Fish foods are very delicious and are consumed throughout the world as a basic protein source containing health beneficial fatty acids providing nutritional food security [1]. The storage of fish remains a major concern as it often leads to quality deterioration due to lipid oxidation, protein denaturation and microbial growth, and organoleptic trait alterations [2,3]. Fish is highly prone to oxidation and spoils easily, giving off odor due to incorrect storage methods, and it is mostly preserved by refrigeration, chilling, pressure treatment, and irradiation [4]. Additionally, many synthetic and natural food additives are used to augment the shelf life of fish, with variable results [2]. Zinc oxide (ZnO) exerts antimicrobial activities against both Gram-positive and Gram-negative bacteria [5]. With the advent of nanobiotechnology, the inherent antimicrobial efficacy of inorganic minerals could be magnified many fold by transforming it into nanoforms, which could be useful for food packaging and preservation [6,7,8,9]. The antibacterial and antifungal actions of ZnO are also enhanced by reducing its size to the nanoscale [5,10,11]. Many nanominerals are potent antimicrobial agents, including ZnO nanoparticles (ZnO-NPs), which can also be exploited as food preservatives [12,13]. Due to the potent antimicrobial efficacy of ZnO-NPs, their direct addition to foods is of recent interest in terms of reducing microbial contaminants and extending shelf life [14,15,16]. ZnO-NPs are an emerging additive for bio-nanocomposite coatings or films for food packaging with highly potent antimicrobial properties against food spoilage microbes without affecting organoleptic traits and food quality [17,18,19,20,21]. The chemically synthesized ZnO-NPs added in media showed strong antibacterial action against various foodborne pathogens compared with the bulk ZnO or control [22,23]. The combination of ZnO-NPs with other natural or synthetic antimicrobial compounds has been demonstrated to be very promising in food preservation and the enhancement of shelf life [24]. The shelf life of rainbow trout filets was further enhanced by fortifying ZnO-NPs with Mentha spicata essential oil [25]. The US Food and Drug Administration has listed ZnO as GRAS (generally recognized as safe) [26]. Nanostructures of ZnO, being chemically stable and harmless [27], can be used in food preservation practices due to their antimicrobial efficacy [28].

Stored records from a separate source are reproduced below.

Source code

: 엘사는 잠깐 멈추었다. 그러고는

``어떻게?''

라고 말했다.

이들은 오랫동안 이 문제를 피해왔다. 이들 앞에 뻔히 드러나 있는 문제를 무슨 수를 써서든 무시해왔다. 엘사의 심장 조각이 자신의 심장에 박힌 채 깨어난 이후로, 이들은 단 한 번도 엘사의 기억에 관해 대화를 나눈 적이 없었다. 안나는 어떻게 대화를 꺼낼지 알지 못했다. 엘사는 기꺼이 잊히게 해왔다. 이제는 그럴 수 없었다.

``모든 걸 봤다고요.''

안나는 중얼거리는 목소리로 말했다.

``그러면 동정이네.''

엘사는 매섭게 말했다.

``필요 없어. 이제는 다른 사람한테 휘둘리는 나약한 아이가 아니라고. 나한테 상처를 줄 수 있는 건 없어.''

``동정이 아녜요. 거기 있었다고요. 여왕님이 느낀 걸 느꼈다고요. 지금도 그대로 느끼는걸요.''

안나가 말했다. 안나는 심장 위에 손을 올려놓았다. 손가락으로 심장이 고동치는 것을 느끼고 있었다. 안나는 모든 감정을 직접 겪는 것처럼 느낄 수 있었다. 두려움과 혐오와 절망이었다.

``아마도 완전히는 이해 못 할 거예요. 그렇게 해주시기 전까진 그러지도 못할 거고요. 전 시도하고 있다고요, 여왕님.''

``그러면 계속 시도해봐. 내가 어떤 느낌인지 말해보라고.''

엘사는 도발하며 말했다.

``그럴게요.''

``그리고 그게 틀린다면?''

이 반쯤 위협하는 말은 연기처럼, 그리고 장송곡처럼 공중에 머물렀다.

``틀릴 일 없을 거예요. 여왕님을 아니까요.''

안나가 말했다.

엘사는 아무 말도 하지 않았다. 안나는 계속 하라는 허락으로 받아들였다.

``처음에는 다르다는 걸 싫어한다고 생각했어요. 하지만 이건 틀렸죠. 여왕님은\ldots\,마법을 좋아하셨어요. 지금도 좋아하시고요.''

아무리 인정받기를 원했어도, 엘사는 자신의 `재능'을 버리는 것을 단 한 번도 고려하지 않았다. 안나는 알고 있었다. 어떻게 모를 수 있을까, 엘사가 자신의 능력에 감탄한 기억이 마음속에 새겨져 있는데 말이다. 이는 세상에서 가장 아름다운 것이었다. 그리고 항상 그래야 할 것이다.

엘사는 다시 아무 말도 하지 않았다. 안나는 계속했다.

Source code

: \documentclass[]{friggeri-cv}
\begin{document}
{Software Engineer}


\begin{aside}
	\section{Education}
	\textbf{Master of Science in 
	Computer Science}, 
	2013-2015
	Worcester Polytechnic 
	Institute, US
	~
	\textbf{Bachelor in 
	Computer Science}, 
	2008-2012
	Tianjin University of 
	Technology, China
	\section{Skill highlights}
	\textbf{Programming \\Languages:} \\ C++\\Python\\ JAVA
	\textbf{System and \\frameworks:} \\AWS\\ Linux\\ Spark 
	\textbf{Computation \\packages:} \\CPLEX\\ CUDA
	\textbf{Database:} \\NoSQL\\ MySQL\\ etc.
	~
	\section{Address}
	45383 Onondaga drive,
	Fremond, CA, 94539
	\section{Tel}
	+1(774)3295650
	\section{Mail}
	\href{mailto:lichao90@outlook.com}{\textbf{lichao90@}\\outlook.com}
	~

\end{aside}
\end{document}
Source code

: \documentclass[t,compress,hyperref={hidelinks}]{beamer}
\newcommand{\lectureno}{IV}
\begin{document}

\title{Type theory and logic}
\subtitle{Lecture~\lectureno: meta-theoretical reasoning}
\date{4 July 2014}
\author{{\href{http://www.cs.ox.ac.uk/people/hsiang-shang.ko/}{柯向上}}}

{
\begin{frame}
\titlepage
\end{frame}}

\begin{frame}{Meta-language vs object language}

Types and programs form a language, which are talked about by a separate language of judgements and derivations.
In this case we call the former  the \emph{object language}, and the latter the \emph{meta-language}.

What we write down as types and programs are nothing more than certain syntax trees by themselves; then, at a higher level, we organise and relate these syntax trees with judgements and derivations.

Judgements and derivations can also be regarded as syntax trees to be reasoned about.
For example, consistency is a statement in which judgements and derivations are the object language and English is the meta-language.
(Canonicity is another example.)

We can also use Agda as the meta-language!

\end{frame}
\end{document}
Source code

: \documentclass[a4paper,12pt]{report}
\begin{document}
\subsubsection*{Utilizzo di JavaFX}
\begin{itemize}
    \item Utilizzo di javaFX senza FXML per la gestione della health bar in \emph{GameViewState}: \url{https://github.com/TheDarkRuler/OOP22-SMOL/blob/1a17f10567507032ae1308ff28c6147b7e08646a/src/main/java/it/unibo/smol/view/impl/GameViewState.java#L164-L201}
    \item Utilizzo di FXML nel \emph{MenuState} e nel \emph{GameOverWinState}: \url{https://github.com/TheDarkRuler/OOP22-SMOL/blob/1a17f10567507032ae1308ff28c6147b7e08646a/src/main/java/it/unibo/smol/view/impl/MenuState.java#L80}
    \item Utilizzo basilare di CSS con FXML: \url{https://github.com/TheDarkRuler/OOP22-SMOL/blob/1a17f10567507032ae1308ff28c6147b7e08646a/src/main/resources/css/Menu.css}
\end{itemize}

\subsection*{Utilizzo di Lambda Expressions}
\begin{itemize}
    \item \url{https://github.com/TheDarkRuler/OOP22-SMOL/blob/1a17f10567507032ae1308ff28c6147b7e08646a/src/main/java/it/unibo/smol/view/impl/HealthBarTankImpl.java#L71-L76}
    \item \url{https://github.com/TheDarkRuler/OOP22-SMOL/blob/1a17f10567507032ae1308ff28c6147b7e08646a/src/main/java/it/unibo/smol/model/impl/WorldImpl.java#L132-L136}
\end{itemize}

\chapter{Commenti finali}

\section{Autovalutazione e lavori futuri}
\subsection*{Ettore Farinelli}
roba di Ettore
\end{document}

Microencapsulated Zn compounds have been prepared for Zn fortification in foods and the improvement of bioavailability [29]. Nanoscale ZnO particles can be exploited, which, in turn, not only enhance shelf life but also enrich the meat with the addition of Zn to human diets, which is an essential mineral with numerous physiological roles in the body, including enzyme activities; DNA replication; protein, carbohydrate, and nucleic acid metabolism; cell division; hormone secretion; and immunity [30,31]. Diets in many developing countries, including India, are deficient in Zn; hence, this fortified fish would be a good source of Zn supplementation. Among trace minerals, Zn is the second most abundant in the animal body, but it cannot be stored in sufficient amounts in the body, and thus the body requires regular dietary Zn intake to meet its physiological needs.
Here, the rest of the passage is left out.